| TASK DESCRIPTION |
How many lines in the records below contain the word "certificate"? Answer with the number only.

[[ SUPPLIED MATERIAL open ]]

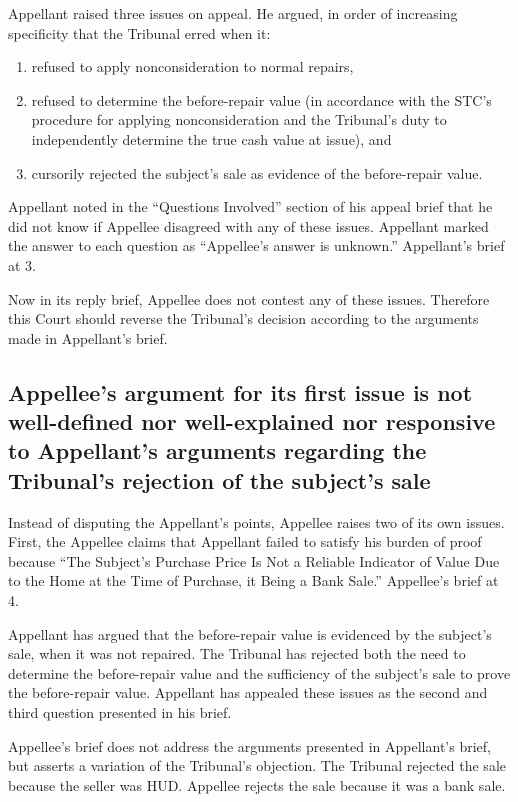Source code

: \documentclass[12pt,\documentclassflag]{michiganCourtOfAppealsBrief}
\begin{document}
Appellant raised three issues on appeal. He argued, in order of increasing specificity that the Tribunal erred when it:

\begin{enumerate}
\item refused to apply nonconsideration to normal repairs,
\item refused to determine the before-repair value (in accordance with the STC's procedure for applying nonconsideration and the Tribunal's duty to independently determine the true cash value at issue), and
\item cursorily rejected the subject's sale as evidence of the before-repair value.
\end{enumerate}


Appellant noted in the ``Questions Involved'' section of his appeal brief that he did not know if Appellee disagreed with any of these issues. Appellant marked the answer to each question as ``Appellee's answer is unknown.'' Appellant's brief at 3.

Now in its reply brief, Appellee does not contest any of these issues. Therefore this Court should reverse the Tribunal's decision according to the arguments made in Appellant's brief.

\subsection{Appellee's argument for its first issue is not well-defined nor well-explained nor responsive to Appellant's arguments regarding the Tribunal's rejection of the subject's sale}
 
Instead of disputing the Appellant's points, Appellee raises two of its own issues. First, the Appellee claims that Appellant failed to satisfy his burden of proof because ``The Subject's Purchase Price Is Not a Reliable Indicator of Value Due to the Home at the Time of Purchase, it Being a Bank Sale.'' Appellee's brief at 4.

Appellant has argued that the before-repair value is evidenced by the subject's sale, when it was not repaired. The Tribunal has rejected both the need to determine the before-repair value and the sufficiency of the subject's sale to prove the before-repair value. Appellant has appealed these issues as the second and third question presented in his brief.

Appellee's brief does not address the arguments presented in Appellant's brief, but asserts a variation of the Tribunal's objection. The Tribunal rejected the sale because the seller was HUD. Appellee rejects the sale because it was a bank sale.
\end{document}
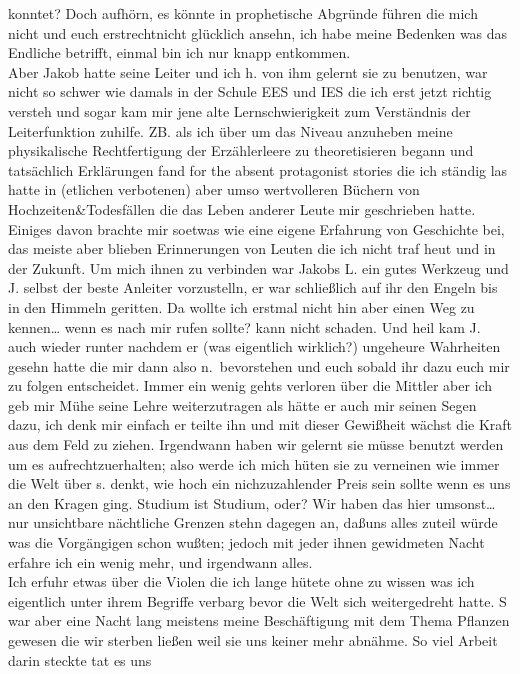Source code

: \documentclass[
]{article}
\begin{document}
konntet? Doch aufhörn, es könnte in prophetische Abgründe führen die
mich nicht und euch erstrechtnicht glücklich ansehn, ich habe meine
Bedenken was das Endliche betrifft, einmal bin ich nur knapp
entkommen.\\
Aber Jakob hatte seine Leiter und ich h. von ihm gelernt sie zu
benutzen, war nicht so schwer wie damals in der Schule EES und IES die
ich erst jetzt richtig versteh und sogar kam mir jene alte
Lernschwierigkeit zum Verständnis der Leiterfunktion zuhilfe. ZB. als
ich über um das Niveau anzuheben meine physikalische Rechtfertigung der
Erzählerleere zu theoretisieren begann und tatsächlich Erklärungen fand
for the absent protagonist stories die ich ständig las hatte in
(etlichen verbotenen) aber umso wertvolleren Büchern von
Hochzeiten\&Todesfällen die das Leben anderer Leute mir geschrieben
hatte. Einiges davon brachte mir soetwas wie eine eigene Erfahrung von
Geschichte bei, das meiste aber blieben Erinnerungen von Leuten die ich
nicht traf heut und in der Zukunft. Um mich ihnen zu verbinden war
Jakobs L. ein gutes Werkzeug und J. selbst der beste Anleiter
vorzustelln, er war schließlich auf ihr den Engeln bis in den Himmeln
geritten. Da wollte ich erstmal nicht hin aber einen Weg zu
kennen\ldots{} wenn es nach mir rufen sollte? kann nicht schaden. Und
heil kam J. auch wieder runter nachdem er (was eigentlich wirklich?)
ungeheure Wahrheiten gesehn hatte die mir dann also n.~bevorstehen und
euch sobald ihr dazu euch mir zu folgen entscheidet. Immer ein wenig
gehts verloren über die Mittler aber ich geb mir Mühe seine Lehre
weiterzutragen als hätte er auch mir seinen Segen dazu, ich denk mir
einfach er teilte ihn und mit dieser Gewißheit wächst die Kraft aus dem
Feld zu ziehen. Irgendwann haben wir gelernt sie müsse benutzt werden um
es aufrechtzuerhalten; also werde ich mich hüten sie zu verneinen wie
immer die Welt über s. denkt, wie hoch ein nichzuzahlender Preis sein
sollte wenn es uns an den Kragen ging. Studium ist Studium, oder? Wir
haben das hier umsonst\ldots{} nur unsichtbare nächtliche Grenzen stehn
dagegen an, daßuns alles zuteil würde was die Vorgängigen schon wußten;
jedoch mit jeder ihnen gewidmeten Nacht erfahre ich ein wenig mehr, und
irgendwann alles.\\
Ich erfuhr etwas über die Violen die ich lange hütete ohne zu wissen was
ich eigentlich unter ihrem Begriffe verbarg bevor die Welt sich
weitergedreht hatte. S war aber eine Nacht lang meistens meine
Beschäftigung mit dem Thema Pflanzen gewesen die wir sterben ließen weil
sie uns keiner mehr abnähme. So viel Arbeit darin steckte tat es uns
\end{document}
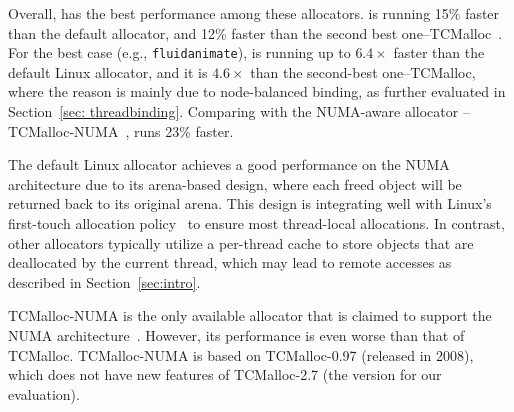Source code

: Overall, \NM{} has the best performance among these allocators. \NM{} is running 15\% faster than the default allocator, and 12\% faster than the second best one--TCMalloc~\cite{tcmalloc}. For the best case (e.g., \texttt{fluidanimate}), \NM{} is running up to $6.4\times$ faster than the default Linux allocator, and it is $4.6\times$ than the second-best one--TCMalloc, where the reason is mainly due to node-balanced binding, as further evaluated in Section~\ref{sec: threadbinding}.  Comparing with the NUMA-aware allocator -- TCMalloc-NUMA~\cite{tcmallocnew}, \NM{} runs 23\% faster.

The default Linux allocator achieves a good performance on the NUMA architecture due to its arena-based design, where each freed object will be returned back to its original arena.
This design is integrating well with Linux's first-touch allocation policy~\cite{Lameter:2013:NO:2508834.2513149} to ensure most thread-local allocations. 
In contrast, other allocators typically utilize a per-thread cache to store objects that are deallocated by the current thread, which may lead to remote accesses as described in Section~\ref{sec:intro}. 

 TCMalloc-NUMA is the only available allocator that is claimed to support the NUMA architecture~\cite{tcmallocnew}. However, its performance is even worse than that of TCMalloc. TCMalloc-NUMA is based on TCMalloc-0.97 (released in 2008), which does not have new features of TCMalloc-2.7 (the version for our evaluation). 
 
  


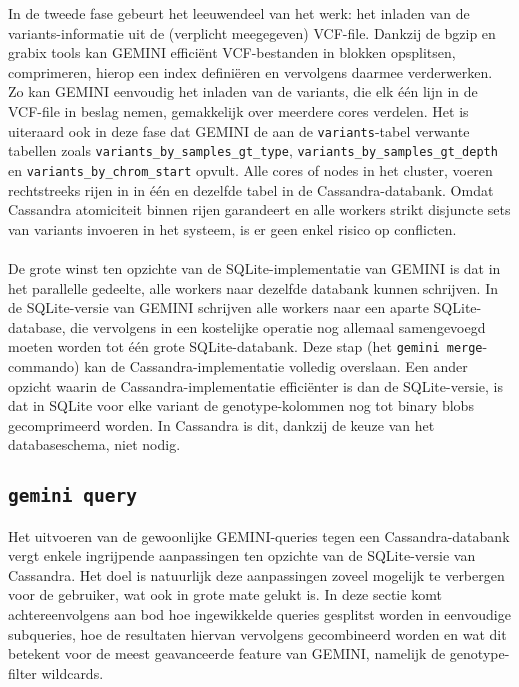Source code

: In de tweede fase gebeurt het leeuwendeel van het werk: het inladen van de variants-informatie uit de (verplicht meegegeven) VCF-file. Dankzij de bgzip \cite{bgzip} en grabix \cite{grabix} tools kan GEMINI effici\"ent VCF-bestanden in blokken opsplitsen, comprimeren, hierop een index defini\"eren en vervolgens daarmee verderwerken. Zo kan GEMINI eenvoudig het inladen van de variants, die elk \'e\'en lijn in de VCF-file in beslag nemen, gemakkelijk over meerdere cores verdelen. Het is uiteraard ook in deze fase dat GEMINI de aan de \texttt{variants}-tabel verwante tabellen zoals \texttt{variants\_by\_samples\_gt\_type}, \texttt{variants\_by\_samples\_gt\_depth} en \texttt{variants\_by\_chrom\_start} opvult. Alle cores of nodes in het cluster, voeren rechtstreeks rijen in in \'e\'en en dezelfde tabel in de Cassandra-databank. Omdat Cassandra atomiciteit binnen rijen garandeert en alle workers strikt disjuncte sets van variants invoeren in het systeem, is er geen enkel risico op conflicten.\\\\
De grote winst ten opzichte van de SQLite-implementatie van GEMINI is dat in het parallelle gedeelte, alle workers naar dezelfde databank kunnen schrijven. In de SQLite-versie van GEMINI schrijven alle workers naar een aparte SQLite-database, die vervolgens in een kostelijke operatie nog allemaal samengevoegd moeten worden tot \'e\'en grote SQLite-databank. Deze stap (het \texttt{gemini merge}-commando) kan de Cassandra-implementatie volledig overslaan. Een ander opzicht waarin de Cassandra-implementatie effici\"enter is dan de SQLite-versie, is dat in SQLite voor elke variant de genotype-kolommen nog tot binary blobs gecomprimeerd worden. In Cassandra is dit, dankzij de keuze van het databaseschema, niet nodig.
 
\subsection{\texttt{gemini query}}

Het uitvoeren van de gewoonlijke GEMINI-queries tegen een Cassandra-databank vergt enkele ingrijpende aanpassingen ten opzichte van de SQLite-versie van Cassandra. Het doel is natuurlijk deze aanpassingen zoveel mogelijk te verbergen voor de gebruiker, wat ook in grote mate gelukt is. In deze sectie komt achtereenvolgens aan bod hoe ingewikkelde queries gesplitst worden in eenvoudige subqueries, hoe de resultaten hiervan vervolgens gecombineerd worden en wat dit betekent voor de meest geavanceerde feature van GEMINI, namelijk de genotype-filter wildcards.

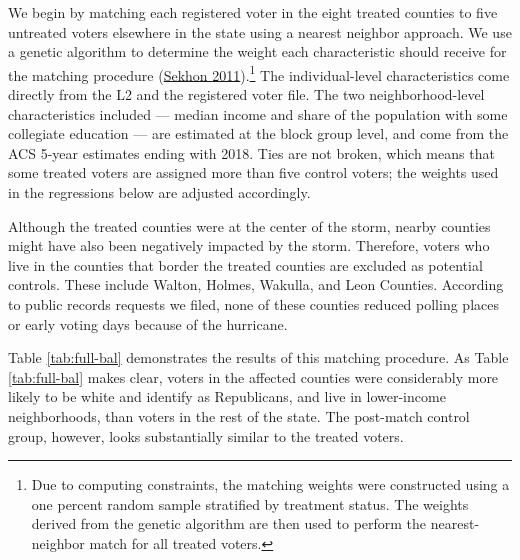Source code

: \documentclass[
  12pt,
]{article}
\begin{document}
We begin by matching each registered voter in the eight treated counties to five untreated voters elsewhere in the state using a nearest neighbor approach. We use a genetic algorithm to determine the weight each characteristic should receive for the matching procedure (\protect\hyperlink{ref-Sekhon2011}{Sekhon 2011}).\footnote{Due to computing constraints, the matching weights were constructed using a one percent random sample stratified by treatment status. The weights derived from the genetic algorithm are then used to perform the nearest-neighbor match for all treated voters.} The individual-level characteristics come directly from the L2 and the registered voter file. The two neighborhood-level characteristics included --- median income and share of the population with some collegiate education --- are estimated at the block group level, and come from the ACS 5-year estimates ending with 2018. Ties are not broken, which means that some treated voters are assigned more than five control voters; the weights used in the regressions below are adjusted accordingly.

Although the treated counties were at the center of the storm, nearby counties might have also been negatively impacted by the storm. Therefore, voters who live in the counties that border the treated counties are excluded as potential controls. These include Walton, Holmes, Wakulla, and Leon Counties. According to public records requests we filed, none of these counties reduced polling places or early voting days because of the hurricane.

Table \ref{tab:full-bal} demonstrates the results of this matching procedure. As Table \ref{tab:full-bal} makes clear, voters in the affected counties were considerably more likely to be white and identify as Republicans, and live in lower-income neighborhoods, than voters in the rest of the state. The post-match control group, however, looks substantially similar to the treated voters.
\end{document}
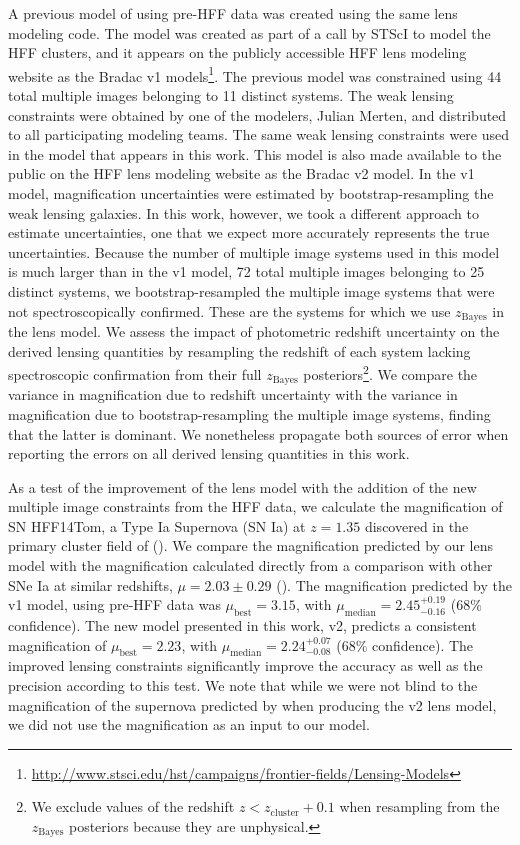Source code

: A previous model of \cler using pre-HFF data was created using the same lens modeling code. The model was created
as part of a call by STScI to model the HFF clusters, and it appears on the publicly accessible HFF lens modeling
website as the Bradac v1
models\footnote{\url{http://www.stsci.edu/hst/campaigns/frontier-fields/Lensing-Models}}. The previous model was
constrained using 44 total multiple images belonging to 11 distinct systems. The weak lensing constraints were
obtained by one of the modelers, Julian Merten, and distributed to all participating modeling teams. The same
weak lensing constraints were used in the model that appears in this work. This model is also made available to
the public on the HFF lens modeling website as the Bradac v2 model.  In the v1 model, magnification uncertainties
were estimated by bootstrap-resampling the weak lensing galaxies. In this work, however, we took a different
approach to estimate uncertainties, one that we expect more accurately represents the true uncertainties.
Because the number of multiple image systems used in this model is much larger than in the v1 model, 72 total
multiple images belonging to 25 distinct systems, we bootstrap-resampled the multiple image systems that were not
spectroscopically confirmed.  These are the systems for which we use $z_{\textrm{Bayes}}$ in the lens model.
We assess the impact of photometric redshift uncertainty on the derived lensing quantities by resampling
the redshift of each system lacking spectroscopic confirmation from their full $z_{\textrm{Bayes}}$
posteriors\footnote{We exclude values of the redshift $z<z_{\textrm{cluster}}+0.1$ when resampling from the
$z_{\textrm{Bayes}}$ posteriors because they are unphysical.}. We compare the variance in magnification due to
redshift uncertainty with the variance in magnification due to bootstrap-resampling the multiple image systems,
finding that the latter is dominant. We nonetheless propagate both sources of error when reporting the errors on
all derived lensing quantities in this work.

As a test of the improvement of the lens model with the addition of the new multiple image constraints from the
HFF data, we calculate the magnification of SN HFF14Tom, a Type Ia Supernova (SN Ia) at $z=1.35$ discovered in
the primary cluster field of \cler (\citealp{Rod++15}). We compare the magnification predicted by our lens model
with the magnification calculated directly from a comparison with other SNe Ia at similar redshifts,
$\mu=2.03\pm0.29$ (\citealp{Rod++15}). The magnification predicted by the v1 model, using pre-HFF data was
$\mu_{\mathrm{best}} = 3.15$, with $\mu_{\mathrm{median}} = 2.45^{+0.19}_{-0.16}$ ($68\%$ confidence).
The new model presented in this work, v2, predicts a consistent magnification of $\mu_{\mathrm{best}} =
2.23$, with $\mu_{\mathrm{median}} = 2.24^{+0.07}_{-0.08}$ ($68\%$ confidence). The improved lensing constraints
significantly improve the accuracy as well as the precision according to this test. We note that while we were
not blind to the magnification of the supernova predicted by \citet{Rod++15} when producing the v2 lens model, we
did not use the magnification as an input to our model. 

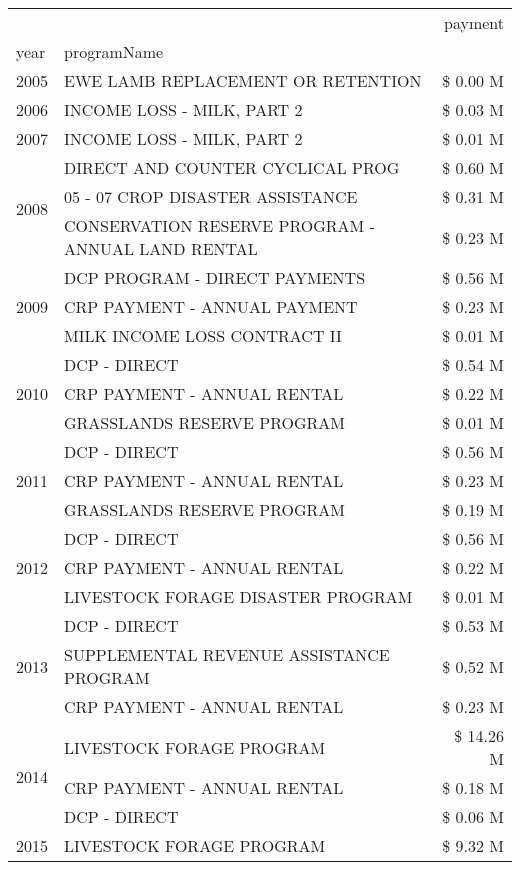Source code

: \begin{tabular}{llr}
\toprule
 &  & payment \\
year & programName &  \\
\midrule
2005 & EWE LAMB REPLACEMENT OR RETENTION & \$ 0.00 M \\
\cline{1-3}
2006 & INCOME LOSS - MILK, PART 2 & \$ 0.03 M \\
\cline{1-3}
2007 & INCOME LOSS - MILK, PART 2 & \$ 0.01 M \\
\cline{1-3}
\multirow[t]{3}{*}{2008} & DIRECT AND COUNTER CYCLICAL PROG & \$ 0.60 M \\
 & 05 - 07 CROP DISASTER ASSISTANCE & \$ 0.31 M \\
 & CONSERVATION RESERVE PROGRAM - ANNUAL LAND RENTAL & \$ 0.23 M \\
\cline{1-3}
\multirow[t]{3}{*}{2009} & DCP PROGRAM - DIRECT PAYMENTS & \$ 0.56 M \\
 & CRP PAYMENT - ANNUAL PAYMENT & \$ 0.23 M \\
 & MILK INCOME LOSS CONTRACT II & \$ 0.01 M \\
\cline{1-3}
\multirow[t]{3}{*}{2010} & DCP - DIRECT & \$ 0.54 M \\
 & CRP PAYMENT - ANNUAL RENTAL & \$ 0.22 M \\
 & GRASSLANDS RESERVE PROGRAM & \$ 0.01 M \\
\cline{1-3}
\multirow[t]{3}{*}{2011} & DCP - DIRECT & \$ 0.56 M \\
 & CRP PAYMENT - ANNUAL RENTAL & \$ 0.23 M \\
 & GRASSLANDS RESERVE PROGRAM & \$ 0.19 M \\
\cline{1-3}
\multirow[t]{3}{*}{2012} & DCP - DIRECT & \$ 0.56 M \\
 & CRP PAYMENT - ANNUAL RENTAL & \$ 0.22 M \\
 & LIVESTOCK FORAGE DISASTER PROGRAM & \$ 0.01 M \\
\cline{1-3}
\multirow[t]{3}{*}{2013} & DCP - DIRECT & \$ 0.53 M \\
 & SUPPLEMENTAL REVENUE ASSISTANCE PROGRAM & \$ 0.52 M \\
 & CRP PAYMENT - ANNUAL RENTAL & \$ 0.23 M \\
\cline{1-3}
\multirow[t]{3}{*}{2014} & LIVESTOCK FORAGE PROGRAM & \$ 14.26 M \\
 & CRP PAYMENT - ANNUAL RENTAL & \$ 0.18 M \\
 & DCP - DIRECT & \$ 0.06 M \\
\cline{1-3}
\multirow[t]{3}{*}{2015} & LIVESTOCK FORAGE PROGRAM & \$ 9.32 M \\

\end{tabular}

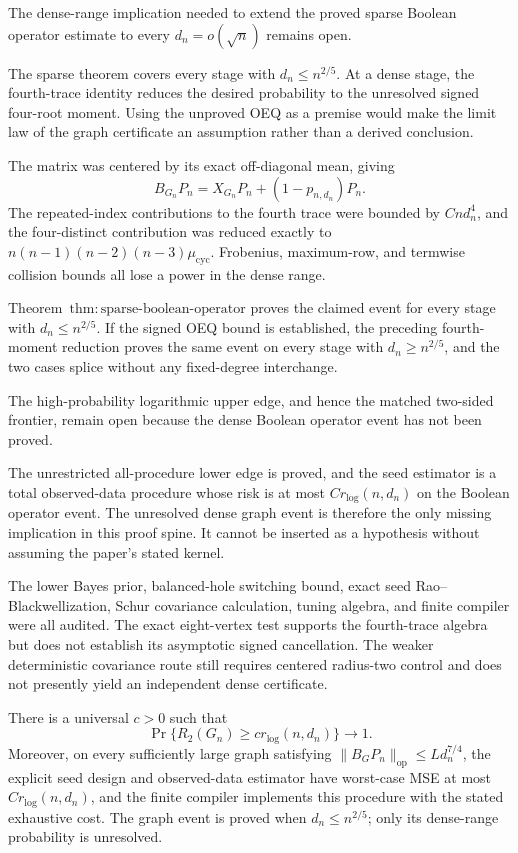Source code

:The dense-range implication needed to extend the proved sparse Boolean
operator estimate to every \(d_n=o(\sqrt n)\) remains open.

The sparse theorem covers every stage with \(d_n\le n^{2/5}\).  At a dense
stage, the fourth-trace identity reduces the desired probability to the
unresolved signed four-root moment.  Using the unproved OEQ as a premise
would make the limit law of the graph certificate an assumption rather
than a derived conclusion.

The matrix was centered by its exact off-diagonal mean, giving
\[
B_{G_n}P_n=X_{G_n}P_n+(1-p_{n,d_n})P_n.
\]
The repeated-index contributions to the fourth trace were bounded by
\(Cnd_n^4\), and the four-distinct contribution was reduced exactly to
\(n(n-1)(n-2)(n-3)\mu_{\mathrm{cyc}}\).  Frobenius, maximum-row, and
termwise collision bounds all lose a power in the dense range.

Theorem~\(\mathrm{thm{:}sparse\mbox{-}boolean\mbox{-}operator}\) proves the
claimed event for every stage with \(d_n\le n^{2/5}\).  If the signed OEQ
bound is established, the preceding fourth-moment reduction proves the
same event on every stage with \(d_n\ge n^{2/5}\), and the two cases splice
without any fixed-degree interchange.

The high-probability logarithmic upper edge, and hence the matched
two-sided frontier, remain open because the dense Boolean operator event
has not been proved.

The unrestricted all-procedure lower edge is proved, and the seed estimator
is a total observed-data procedure whose risk is at most
\(C r_{\log}(n,d_n)\) on the Boolean operator event.  The unresolved dense
graph event is therefore the only missing implication in this proof spine.
It cannot be inserted as a hypothesis without assuming the paper's stated
kernel.

The lower Bayes prior, balanced-hole switching bound, exact seed
Rao--Blackwellization, Schur covariance calculation, tuning algebra, and
finite compiler were all audited.  The exact eight-vertex test supports
the fourth-trace algebra but does not establish its asymptotic signed
cancellation.  The weaker deterministic covariance route still requires
centered radius-two control and does not presently yield an independent
dense certificate.

There is a universal \(c>0\) such that
\[
\Pr\{R_2(G_n)\ge c r_{\log}(n,d_n)\}\to1.
\]
Moreover, on every sufficiently large graph satisfying
\(\|B_GP_n\|_{\mathrm{op}}\le Ld_n^{7/4}\), the explicit seed design and
observed-data estimator have worst-case MSE at most
\(C r_{\log}(n,d_n)\), and the finite compiler implements this procedure
with the stated exhaustive cost.  The graph event is proved when
\(d_n\le n^{2/5}\); only its dense-range probability is unresolved.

[[ SUPPLIED MATERIAL closed ]]

| RESPONSE TO THE TASK |
2